*** Records to process ***

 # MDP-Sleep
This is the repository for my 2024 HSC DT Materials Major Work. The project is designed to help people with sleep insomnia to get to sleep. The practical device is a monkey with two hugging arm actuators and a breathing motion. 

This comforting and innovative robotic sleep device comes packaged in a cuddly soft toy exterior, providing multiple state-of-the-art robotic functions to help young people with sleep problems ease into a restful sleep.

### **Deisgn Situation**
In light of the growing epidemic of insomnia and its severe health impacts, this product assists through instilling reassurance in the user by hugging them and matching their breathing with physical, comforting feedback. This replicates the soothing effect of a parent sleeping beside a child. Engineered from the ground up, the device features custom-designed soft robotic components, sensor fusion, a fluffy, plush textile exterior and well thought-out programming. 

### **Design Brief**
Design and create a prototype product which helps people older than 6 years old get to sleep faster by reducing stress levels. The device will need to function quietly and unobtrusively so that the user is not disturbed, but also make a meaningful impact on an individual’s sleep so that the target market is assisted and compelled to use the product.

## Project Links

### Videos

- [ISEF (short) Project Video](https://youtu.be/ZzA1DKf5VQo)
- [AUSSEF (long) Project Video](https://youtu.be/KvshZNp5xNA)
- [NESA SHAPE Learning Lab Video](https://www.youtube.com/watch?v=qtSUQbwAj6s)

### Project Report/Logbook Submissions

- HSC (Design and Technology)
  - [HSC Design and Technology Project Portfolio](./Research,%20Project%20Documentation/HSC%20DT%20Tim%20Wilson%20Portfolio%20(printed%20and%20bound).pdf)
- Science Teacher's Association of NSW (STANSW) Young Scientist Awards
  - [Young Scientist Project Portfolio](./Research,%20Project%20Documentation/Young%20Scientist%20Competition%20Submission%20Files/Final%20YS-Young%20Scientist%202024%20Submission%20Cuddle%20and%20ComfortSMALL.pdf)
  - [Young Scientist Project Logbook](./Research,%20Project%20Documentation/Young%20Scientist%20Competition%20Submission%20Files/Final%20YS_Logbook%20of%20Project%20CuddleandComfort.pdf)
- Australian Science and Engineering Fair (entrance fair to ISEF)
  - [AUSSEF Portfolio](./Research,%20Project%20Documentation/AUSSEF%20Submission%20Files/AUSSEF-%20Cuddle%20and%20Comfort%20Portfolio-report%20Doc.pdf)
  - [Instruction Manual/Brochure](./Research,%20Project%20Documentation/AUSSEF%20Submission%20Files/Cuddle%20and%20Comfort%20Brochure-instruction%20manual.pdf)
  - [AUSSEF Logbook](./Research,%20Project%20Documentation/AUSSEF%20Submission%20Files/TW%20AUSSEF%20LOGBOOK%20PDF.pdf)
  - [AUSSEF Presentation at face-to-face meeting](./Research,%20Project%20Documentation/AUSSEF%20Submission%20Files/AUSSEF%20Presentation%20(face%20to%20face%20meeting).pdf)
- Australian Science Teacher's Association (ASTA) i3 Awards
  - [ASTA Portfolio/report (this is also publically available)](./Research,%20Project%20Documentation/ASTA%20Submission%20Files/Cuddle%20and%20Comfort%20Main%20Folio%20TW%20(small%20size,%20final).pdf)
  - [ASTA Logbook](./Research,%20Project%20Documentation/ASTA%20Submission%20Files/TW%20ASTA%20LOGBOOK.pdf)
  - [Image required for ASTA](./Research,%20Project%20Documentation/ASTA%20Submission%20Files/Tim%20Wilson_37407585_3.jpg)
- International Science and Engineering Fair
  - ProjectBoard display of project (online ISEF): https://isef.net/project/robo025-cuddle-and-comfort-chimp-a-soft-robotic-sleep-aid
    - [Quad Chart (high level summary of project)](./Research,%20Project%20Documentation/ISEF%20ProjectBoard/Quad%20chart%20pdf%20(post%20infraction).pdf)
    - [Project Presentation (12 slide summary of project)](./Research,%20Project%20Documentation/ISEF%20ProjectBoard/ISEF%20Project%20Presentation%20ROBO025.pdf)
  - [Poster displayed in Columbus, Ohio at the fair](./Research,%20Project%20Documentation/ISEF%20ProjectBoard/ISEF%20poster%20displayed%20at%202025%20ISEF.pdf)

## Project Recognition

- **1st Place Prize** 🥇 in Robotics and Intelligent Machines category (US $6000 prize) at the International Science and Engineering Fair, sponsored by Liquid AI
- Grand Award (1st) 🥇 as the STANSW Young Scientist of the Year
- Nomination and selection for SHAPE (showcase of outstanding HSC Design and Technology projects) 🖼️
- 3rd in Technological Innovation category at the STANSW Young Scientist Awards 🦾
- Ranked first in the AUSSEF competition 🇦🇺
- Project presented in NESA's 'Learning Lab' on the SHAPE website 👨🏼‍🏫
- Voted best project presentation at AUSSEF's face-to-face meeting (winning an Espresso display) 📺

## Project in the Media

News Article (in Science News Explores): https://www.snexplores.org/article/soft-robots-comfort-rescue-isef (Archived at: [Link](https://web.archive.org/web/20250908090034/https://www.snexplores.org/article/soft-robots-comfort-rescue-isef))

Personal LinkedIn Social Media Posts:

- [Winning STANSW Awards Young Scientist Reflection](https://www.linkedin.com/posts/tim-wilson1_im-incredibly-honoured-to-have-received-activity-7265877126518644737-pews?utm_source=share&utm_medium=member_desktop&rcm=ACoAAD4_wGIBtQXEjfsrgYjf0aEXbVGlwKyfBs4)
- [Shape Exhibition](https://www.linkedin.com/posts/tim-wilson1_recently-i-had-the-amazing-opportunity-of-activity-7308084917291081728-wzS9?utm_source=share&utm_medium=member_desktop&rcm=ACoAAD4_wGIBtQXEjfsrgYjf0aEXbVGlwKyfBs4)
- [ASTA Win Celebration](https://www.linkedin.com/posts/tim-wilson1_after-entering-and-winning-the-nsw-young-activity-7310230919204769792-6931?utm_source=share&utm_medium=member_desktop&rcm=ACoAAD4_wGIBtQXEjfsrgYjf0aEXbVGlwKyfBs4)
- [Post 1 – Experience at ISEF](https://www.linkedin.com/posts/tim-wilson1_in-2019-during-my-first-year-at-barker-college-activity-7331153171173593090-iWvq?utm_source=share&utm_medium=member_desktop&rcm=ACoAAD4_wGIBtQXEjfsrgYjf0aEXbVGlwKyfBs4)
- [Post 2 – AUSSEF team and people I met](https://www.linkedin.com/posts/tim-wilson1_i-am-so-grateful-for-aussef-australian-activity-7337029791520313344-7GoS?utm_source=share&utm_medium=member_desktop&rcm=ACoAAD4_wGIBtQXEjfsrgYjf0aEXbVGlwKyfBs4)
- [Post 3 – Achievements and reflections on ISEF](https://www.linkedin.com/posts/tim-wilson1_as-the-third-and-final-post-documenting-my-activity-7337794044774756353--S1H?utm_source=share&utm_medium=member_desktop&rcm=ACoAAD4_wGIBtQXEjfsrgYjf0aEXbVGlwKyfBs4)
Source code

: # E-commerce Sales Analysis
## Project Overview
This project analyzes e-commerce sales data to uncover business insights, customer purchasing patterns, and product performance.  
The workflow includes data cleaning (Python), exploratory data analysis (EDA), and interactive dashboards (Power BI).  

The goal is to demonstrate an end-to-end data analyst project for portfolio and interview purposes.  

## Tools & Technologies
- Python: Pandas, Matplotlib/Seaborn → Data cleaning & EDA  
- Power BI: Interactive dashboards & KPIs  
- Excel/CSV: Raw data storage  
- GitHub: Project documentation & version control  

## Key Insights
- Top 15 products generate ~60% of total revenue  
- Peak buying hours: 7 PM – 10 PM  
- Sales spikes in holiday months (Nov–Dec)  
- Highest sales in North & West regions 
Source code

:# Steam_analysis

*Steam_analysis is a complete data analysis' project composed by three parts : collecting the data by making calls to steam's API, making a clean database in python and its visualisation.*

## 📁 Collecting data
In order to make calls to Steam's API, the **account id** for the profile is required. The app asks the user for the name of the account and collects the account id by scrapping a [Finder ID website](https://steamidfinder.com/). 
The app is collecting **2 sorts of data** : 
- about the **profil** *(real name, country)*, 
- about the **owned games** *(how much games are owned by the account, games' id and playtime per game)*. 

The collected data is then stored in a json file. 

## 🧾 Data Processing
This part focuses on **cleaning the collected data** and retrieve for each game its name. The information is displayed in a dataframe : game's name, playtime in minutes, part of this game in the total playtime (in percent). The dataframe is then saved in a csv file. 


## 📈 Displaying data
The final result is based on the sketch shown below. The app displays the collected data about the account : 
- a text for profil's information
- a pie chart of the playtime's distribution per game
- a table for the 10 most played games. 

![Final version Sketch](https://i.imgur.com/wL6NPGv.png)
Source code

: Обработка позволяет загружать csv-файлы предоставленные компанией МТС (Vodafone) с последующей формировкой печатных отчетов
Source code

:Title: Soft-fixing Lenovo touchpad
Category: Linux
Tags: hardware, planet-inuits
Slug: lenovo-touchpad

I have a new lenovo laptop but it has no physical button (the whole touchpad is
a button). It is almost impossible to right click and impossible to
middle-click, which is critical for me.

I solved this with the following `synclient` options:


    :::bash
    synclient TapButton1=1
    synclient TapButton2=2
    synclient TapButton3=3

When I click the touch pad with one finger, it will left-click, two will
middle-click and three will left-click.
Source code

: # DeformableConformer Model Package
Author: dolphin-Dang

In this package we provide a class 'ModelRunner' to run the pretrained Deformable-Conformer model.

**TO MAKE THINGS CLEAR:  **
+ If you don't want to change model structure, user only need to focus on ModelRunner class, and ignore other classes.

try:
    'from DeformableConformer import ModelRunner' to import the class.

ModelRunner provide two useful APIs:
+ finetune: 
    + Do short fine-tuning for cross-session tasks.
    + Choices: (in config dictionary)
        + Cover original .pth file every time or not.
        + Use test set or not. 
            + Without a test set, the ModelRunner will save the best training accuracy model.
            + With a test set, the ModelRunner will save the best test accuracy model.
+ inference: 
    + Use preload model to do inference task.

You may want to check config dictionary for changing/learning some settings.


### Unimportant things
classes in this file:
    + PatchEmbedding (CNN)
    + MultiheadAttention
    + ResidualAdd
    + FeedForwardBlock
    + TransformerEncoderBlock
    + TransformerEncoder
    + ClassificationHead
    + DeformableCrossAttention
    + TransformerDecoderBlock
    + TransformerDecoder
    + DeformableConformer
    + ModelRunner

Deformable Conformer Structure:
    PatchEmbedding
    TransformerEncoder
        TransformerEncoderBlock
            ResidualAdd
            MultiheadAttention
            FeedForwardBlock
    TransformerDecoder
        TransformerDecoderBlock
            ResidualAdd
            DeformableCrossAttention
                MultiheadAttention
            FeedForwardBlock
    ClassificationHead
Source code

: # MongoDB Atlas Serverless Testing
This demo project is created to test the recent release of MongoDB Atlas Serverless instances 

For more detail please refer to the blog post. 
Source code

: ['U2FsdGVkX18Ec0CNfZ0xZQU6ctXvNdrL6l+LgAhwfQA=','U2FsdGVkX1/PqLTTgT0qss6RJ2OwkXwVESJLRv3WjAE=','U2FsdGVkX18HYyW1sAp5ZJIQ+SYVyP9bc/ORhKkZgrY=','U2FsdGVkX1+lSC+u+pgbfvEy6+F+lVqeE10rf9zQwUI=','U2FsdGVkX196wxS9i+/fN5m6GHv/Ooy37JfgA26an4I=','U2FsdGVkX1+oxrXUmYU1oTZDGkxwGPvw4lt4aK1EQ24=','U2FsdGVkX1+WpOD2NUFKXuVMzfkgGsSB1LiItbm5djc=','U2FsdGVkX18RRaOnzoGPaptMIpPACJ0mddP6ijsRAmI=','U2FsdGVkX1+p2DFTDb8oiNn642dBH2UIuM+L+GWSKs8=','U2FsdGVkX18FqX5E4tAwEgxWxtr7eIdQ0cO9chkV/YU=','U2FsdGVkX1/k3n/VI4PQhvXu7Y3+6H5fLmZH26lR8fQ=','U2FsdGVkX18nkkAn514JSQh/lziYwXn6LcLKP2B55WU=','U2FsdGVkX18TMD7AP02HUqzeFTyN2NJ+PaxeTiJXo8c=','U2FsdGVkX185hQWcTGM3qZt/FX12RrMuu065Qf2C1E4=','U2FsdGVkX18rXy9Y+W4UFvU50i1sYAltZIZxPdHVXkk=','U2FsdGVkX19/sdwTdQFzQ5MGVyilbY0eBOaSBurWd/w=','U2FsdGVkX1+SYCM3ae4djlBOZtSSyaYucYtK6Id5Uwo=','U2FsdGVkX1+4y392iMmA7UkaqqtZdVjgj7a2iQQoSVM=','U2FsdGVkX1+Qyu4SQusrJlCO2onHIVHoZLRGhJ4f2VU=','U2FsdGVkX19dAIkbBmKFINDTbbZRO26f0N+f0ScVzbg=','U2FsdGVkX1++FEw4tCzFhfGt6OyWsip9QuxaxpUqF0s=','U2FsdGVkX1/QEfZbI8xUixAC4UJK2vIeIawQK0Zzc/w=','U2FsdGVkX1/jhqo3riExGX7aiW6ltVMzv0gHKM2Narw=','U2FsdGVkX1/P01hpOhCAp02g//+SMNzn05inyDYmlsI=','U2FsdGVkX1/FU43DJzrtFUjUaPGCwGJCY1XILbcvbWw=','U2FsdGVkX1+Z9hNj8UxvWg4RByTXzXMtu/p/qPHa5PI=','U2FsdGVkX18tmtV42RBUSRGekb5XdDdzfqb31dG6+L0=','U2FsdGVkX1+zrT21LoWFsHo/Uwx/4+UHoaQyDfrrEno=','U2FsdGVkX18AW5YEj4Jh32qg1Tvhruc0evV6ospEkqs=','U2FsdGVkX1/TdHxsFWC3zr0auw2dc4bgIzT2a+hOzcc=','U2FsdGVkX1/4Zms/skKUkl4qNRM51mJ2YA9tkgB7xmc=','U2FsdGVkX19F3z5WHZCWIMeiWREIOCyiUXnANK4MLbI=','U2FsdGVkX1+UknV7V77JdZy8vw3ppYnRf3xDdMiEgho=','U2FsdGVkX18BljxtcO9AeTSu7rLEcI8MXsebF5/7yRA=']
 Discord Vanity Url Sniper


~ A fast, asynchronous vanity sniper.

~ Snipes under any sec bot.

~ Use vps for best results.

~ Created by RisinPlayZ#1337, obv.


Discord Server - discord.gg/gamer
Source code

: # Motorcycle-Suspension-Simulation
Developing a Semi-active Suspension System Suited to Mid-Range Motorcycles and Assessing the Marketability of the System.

*** End of Records to process ***

The answer should contain only the lines from the first line of the entries through the line holding "### **Deisgn Situation**", each exactly as written.

 # MDP-Sleep
This is the repository for my 2024 HSC DT Materials Major Work. The project is designed to help people with sleep insomnia to get to sleep. The practical device is a monkey with two hugging arm actuators and a breathing motion. 

This comforting and innovative robotic sleep device comes packaged in a cuddly soft toy exterior, providing multiple state-of-the-art robotic functions to help young people with sleep problems ease into a restful sleep.

### **Deisgn Situation**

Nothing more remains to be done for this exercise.